The United States is sending troops belonging to an U.S. based armored brigade to Germany where they will use prepositioned vehicles, weapons and equipment for training exercises. There have long been four of these prepositioned equipment sites in West Europe. Now there is a new prepositioning site, for an armored brigade, in Poland and it is supposed to be ready in 2022. That will mean equipment for two armored and two mechanized brigades will be stored at sites located in Germany, Netherlands, Belgium and Poland for units needed in East Europe. Another site in West Europe (Italy) contains equipment for a unit that might be needed in Africa. The Poland storage site makes it possible to fly troops from the U.S. to Poland and have them combat ready in a few days.
These prepositioned sites were created during the Cold War and the equipment largely unused in Europe since the late 1980s. Since 2016 these sites are active again. That means a revival of the REFORGER exercises. The prepositioning of equipment continued after the Cold War ended but the annual troop movement exercises (REFORGER) to use the pre-positioned equipment stopped. Now it is being resumed with at least one brigade a year being sent to Europe to use the pre-positioned equipment for training exercises aimed at defending East Europe against Russia. Just like the Cold War, except then the Russian armies were already in East Europe and it was Western Europe being defended.

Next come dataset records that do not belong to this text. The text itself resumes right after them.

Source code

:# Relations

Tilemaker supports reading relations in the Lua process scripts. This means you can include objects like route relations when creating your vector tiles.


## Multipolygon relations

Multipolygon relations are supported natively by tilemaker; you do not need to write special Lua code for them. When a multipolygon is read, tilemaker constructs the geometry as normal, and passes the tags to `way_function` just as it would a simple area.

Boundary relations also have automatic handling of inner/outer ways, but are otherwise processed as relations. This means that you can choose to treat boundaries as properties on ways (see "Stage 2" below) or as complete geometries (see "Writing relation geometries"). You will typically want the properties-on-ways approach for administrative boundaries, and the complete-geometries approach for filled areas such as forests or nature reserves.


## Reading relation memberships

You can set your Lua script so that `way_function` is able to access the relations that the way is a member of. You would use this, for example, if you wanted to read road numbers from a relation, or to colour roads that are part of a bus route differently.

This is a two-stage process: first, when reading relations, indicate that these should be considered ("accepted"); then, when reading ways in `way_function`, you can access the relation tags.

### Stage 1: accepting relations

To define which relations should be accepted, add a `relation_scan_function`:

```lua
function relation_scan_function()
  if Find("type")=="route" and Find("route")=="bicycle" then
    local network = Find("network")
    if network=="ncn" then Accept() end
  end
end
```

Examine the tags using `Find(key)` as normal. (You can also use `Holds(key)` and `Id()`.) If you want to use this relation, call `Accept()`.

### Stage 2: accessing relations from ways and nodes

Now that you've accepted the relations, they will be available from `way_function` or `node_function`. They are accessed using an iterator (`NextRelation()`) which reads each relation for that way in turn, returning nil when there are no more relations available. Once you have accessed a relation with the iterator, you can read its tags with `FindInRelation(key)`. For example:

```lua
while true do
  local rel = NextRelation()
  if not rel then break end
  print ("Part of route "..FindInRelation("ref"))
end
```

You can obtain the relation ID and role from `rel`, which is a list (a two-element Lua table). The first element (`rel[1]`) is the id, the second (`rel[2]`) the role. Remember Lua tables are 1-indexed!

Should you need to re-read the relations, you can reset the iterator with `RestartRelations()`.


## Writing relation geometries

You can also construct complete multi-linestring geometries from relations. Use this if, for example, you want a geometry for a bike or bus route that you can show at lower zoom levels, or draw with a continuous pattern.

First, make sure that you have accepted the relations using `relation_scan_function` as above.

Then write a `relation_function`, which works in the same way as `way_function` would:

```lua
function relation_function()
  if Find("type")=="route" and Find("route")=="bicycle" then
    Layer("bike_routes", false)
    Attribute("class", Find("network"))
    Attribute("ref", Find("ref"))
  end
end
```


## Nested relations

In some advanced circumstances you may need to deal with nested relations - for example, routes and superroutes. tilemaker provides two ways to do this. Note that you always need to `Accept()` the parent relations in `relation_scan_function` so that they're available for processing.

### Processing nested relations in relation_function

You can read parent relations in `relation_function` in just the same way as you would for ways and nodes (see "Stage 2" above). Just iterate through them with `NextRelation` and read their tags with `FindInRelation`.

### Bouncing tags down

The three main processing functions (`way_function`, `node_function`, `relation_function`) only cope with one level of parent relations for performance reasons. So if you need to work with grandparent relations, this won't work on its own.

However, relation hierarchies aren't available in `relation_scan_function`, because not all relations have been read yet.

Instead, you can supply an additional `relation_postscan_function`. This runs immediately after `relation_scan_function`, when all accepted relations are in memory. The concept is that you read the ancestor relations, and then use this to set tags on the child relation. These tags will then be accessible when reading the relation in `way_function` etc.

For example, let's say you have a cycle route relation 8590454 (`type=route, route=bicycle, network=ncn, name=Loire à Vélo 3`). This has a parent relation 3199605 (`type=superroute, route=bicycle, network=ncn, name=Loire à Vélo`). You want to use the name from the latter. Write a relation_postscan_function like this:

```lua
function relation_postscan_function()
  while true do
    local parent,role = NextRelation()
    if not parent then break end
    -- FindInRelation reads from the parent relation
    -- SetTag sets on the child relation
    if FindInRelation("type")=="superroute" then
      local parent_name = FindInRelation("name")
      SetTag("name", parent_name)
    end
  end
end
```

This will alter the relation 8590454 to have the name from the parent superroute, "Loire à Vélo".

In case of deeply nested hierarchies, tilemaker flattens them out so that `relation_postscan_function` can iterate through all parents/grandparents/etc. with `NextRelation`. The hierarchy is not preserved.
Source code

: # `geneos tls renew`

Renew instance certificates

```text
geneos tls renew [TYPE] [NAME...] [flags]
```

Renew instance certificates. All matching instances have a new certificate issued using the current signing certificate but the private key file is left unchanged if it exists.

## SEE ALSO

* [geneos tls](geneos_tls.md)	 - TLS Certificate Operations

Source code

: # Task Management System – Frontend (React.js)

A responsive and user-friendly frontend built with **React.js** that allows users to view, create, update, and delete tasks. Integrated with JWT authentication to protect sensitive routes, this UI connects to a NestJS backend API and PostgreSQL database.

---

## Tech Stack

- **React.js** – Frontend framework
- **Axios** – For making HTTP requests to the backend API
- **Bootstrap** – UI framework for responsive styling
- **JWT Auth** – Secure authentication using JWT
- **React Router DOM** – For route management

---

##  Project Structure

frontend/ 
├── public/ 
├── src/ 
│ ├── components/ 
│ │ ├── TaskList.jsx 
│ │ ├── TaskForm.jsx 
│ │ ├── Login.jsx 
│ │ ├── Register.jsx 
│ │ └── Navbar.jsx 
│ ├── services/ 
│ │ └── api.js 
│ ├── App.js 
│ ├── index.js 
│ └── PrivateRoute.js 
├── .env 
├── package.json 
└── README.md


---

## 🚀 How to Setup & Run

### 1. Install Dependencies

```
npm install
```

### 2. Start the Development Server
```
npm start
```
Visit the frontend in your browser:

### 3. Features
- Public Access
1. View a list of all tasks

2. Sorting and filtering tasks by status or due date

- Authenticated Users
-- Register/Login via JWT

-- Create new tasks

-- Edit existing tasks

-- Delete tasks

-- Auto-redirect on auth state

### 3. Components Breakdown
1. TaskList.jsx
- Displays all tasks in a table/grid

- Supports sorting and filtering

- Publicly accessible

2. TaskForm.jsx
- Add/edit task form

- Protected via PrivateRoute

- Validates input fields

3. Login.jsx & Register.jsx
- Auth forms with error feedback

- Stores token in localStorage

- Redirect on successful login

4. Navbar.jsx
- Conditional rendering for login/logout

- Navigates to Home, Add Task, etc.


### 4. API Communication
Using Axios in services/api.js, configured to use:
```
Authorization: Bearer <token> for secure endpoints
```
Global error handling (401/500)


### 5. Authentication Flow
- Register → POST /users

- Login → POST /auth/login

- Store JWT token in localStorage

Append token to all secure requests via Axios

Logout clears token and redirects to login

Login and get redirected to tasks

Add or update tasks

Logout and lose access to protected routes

This practice of moving troops and equipment as separate entities was a Cold War innovation. To speed the movement of reinforcements from the United States to Europe, in the event of a Soviet attack, or threat of one, two American divisions had one set of equipment in Europe, and another back in the United States, where the divisions were based. In reality this pre-positioning and troop movement plan also served political demands in the United States that some of the divisions stationed there be brought home. The pre-positioning was a politically (to NATO members) acceptable way to withdraw two divisions from Europe. This was done in 1968, but the equipment stayed behind, and was stored and maintained by contractors (local civilians). Starting in 1969 troops from the two withdrawn divisions began flying to Europe each year, firing up the gear, and going out on field exercises. The troops would then return the gear to the storage areas and fly home. These annual exercises lasted until 1988 when the Russian threat was rapidly receding.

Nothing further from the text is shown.